===== Excerpted records
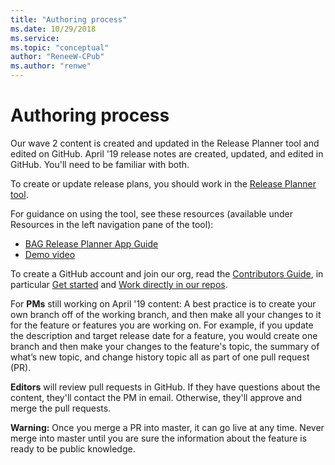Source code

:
 ```yaml
---
title: "Authoring process"
ms.date: 10/29/2018
ms.service: 
ms.topic: "conceptual"
author: "ReneeW-CPub"
ms.author: "renwe"
---
```

# Authoring process

Our wave 2 content is created and updated in the Release Planner tool and edited on GitHub. April '19 release notes are created, updated, and edited in GitHub. You'll need to be familiar with both.

To create or update release plans, you should work in the [Release Planner tool](https://aka.ms/bagreleasenotes). 

For guidance on using the tool, see these resources (available under Resources in the left navigation pane of the tool):
- [BAG Release Planner App Guide](https://microsoft.sharepoint.com/:w:/t/ProjectBahnhof/EYBGZgE9Js5CioBE2LAIjSwBCgn_hvM9QtZ7gPimS85vkQ?rtime=RWW9laMl10g) 
- [Demo video](https://msit.microsoftstream.com/video/c78b4dec-e4c3-4cd9-b827-c6535c11757a?list=studio)

To create a GitHub account and join our org, read the [Contributors Guide](contributors-guide.md), in particular [Get started](get-started.md) and [Work directly in our repos](work-repos.md).

For **PMs** still working on April '19 content: A best practice is to create your own branch off of the working branch, and then make all your changes to it for the feature or features you are working on. For example, if you update the description and target release date for a feature, you would create one branch and then make your changes to the feature's topic, the summary of what’s new topic, and change history topic all as part of one pull request (PR). 

**Editors** will review pull requests in GitHub. If they have questions about the content, they'll contact the PM in email. Otherwise, they'll approve and merge the pull requests. 

**Warning:** Once you merge a PR into master, it can go live at any time. Never merge into master until you are sure the information about the feature is ready to be public knowledge. 

<!--this needs updating:

 [![Authoring process](media/rn-add-change-feature.png)](media/rn-add-change-feature.png)
 -->

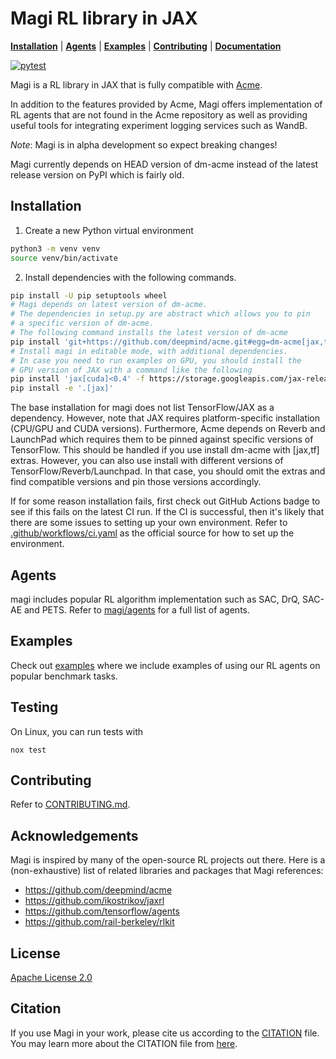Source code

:# Magi RL library in JAX

**[Installation](#installation)** |
**[Agents](./magi/agents)** |
**[Examples](./magi/examples)** |
**[Contributing](./CONTRIBUTING.md)** |
**[Documentation](./docs)**

[![pytest](https://github.com/ethanluoyc/magi/actions/workflows/ci.yaml/badge.svg?branch=develop)](https://github.com/ethanluoyc/magi/actions/workflows/ci.yaml)

Magi is a RL library in JAX that is fully compatible with [Acme](https://github.com/deepmind/acme).

In addition to the features provided by Acme, Magi offers implementation of RL
agents that are not found in the Acme repository as well as providing useful tools
for integrating experiment logging services such as WandB.

_Note_:
Magi is in alpha development so expect breaking changes!

Magi currently depends on HEAD version of dm-acme instead of the latest
release version on PyPI which is fairly old.

## Installation
1. Create a new Python virtual environment
```bash
python3 -m venv venv
source venv/bin/activate
```

2. Install dependencies with the following commands.

```bash
pip install -U pip setuptools wheel
# Magi depends on latest version of dm-acme.
# The dependencies in setup.py are abstract which allows you to pin
# a specific version of dm-acme.
# The following command installs the latest version of dm-acme
pip install 'git+https://github.com/deepmind/acme.git#egg=dm-acme[jax,tf,examples]'
# Install magi in editable mode, with additional dependencies.
# In case you need to run examples on GPU, you should install the
# GPU version of JAX with a command like the following
pip install 'jax[cuda]<0.4' -f https://storage.googleapis.com/jax-releases/jax_cuda_releases.html
pip install -e '.[jax]'
```

The base installation for magi does not list TensorFlow/JAX as a dependency.
However, note that JAX requires platform-specific installation
(CPU/GPU and CUDA versions). Furthermore, Acme depends on Reverb and LaunchPad
which requires them to be pinned against specific versions of TensorFlow. This should
be handled if you use install dm-acme with [jax,tf] extras. However, you can also
use install with different versions of TensorFlow/Reverb/Launchpad. In that case,
you should omit the extras and find compatible versions and pin those versions
accordingly.

If for some reason installation fails, first check out GitHub Actions
badge to see if this fails on the latest CI run. If the CI is successful,
then it's likely that there are some issues to setting up your own environment.
Refer to [.github/workflows/ci.yaml](.github/workflows/ci.yaml) as the official source
for how to set up the environment.

## Agents
magi includes popular RL algorithm implementation such as SAC, DrQ, SAC-AE and PETS.
Refer to [magi/agents](./magi/agents) for a full list of agents.

## Examples
Check out [examples](./examples) where
we include examples of using our RL agents on popular benchmark tasks.

## Testing
On Linux, you can run tests with
```
nox test
```

## Contributing
Refer to [CONTRIBUTING.md](./CONTRIBUTING.md).

## Acknowledgements
Magi is inspired by many of the open-source RL projects out there.
Here is a (non-exhaustive) list of related libraries and packages that Magi references:

* https://github.com/deepmind/acme
* https://github.com/ikostrikov/jaxrl
* https://github.com/tensorflow/agents
* https://github.com/rail-berkeley/rlkit


## License
[Apache License 2.0](https://github.com/ethanluoyc/magi/blob/develop/LICENSE)

## Citation
If you use Magi in your work,
please cite us according to the [CITATION](/CITATION.cff) file.
You may learn more about the CITATION file from [here](https://docs.github.com/en/github/creating-cloning-and-archiving-repositories/creating-a-repository-on-github/about-citation-files).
==========
**Aim of the exercise:**
The lines in the entries above that carry the word "such" must be copied.

**Exercise result:**
for integrating experiment logging services such as WandB.
magi includes popular RL algorithm implementation such as SAC, DrQ, SAC-AE and PETS.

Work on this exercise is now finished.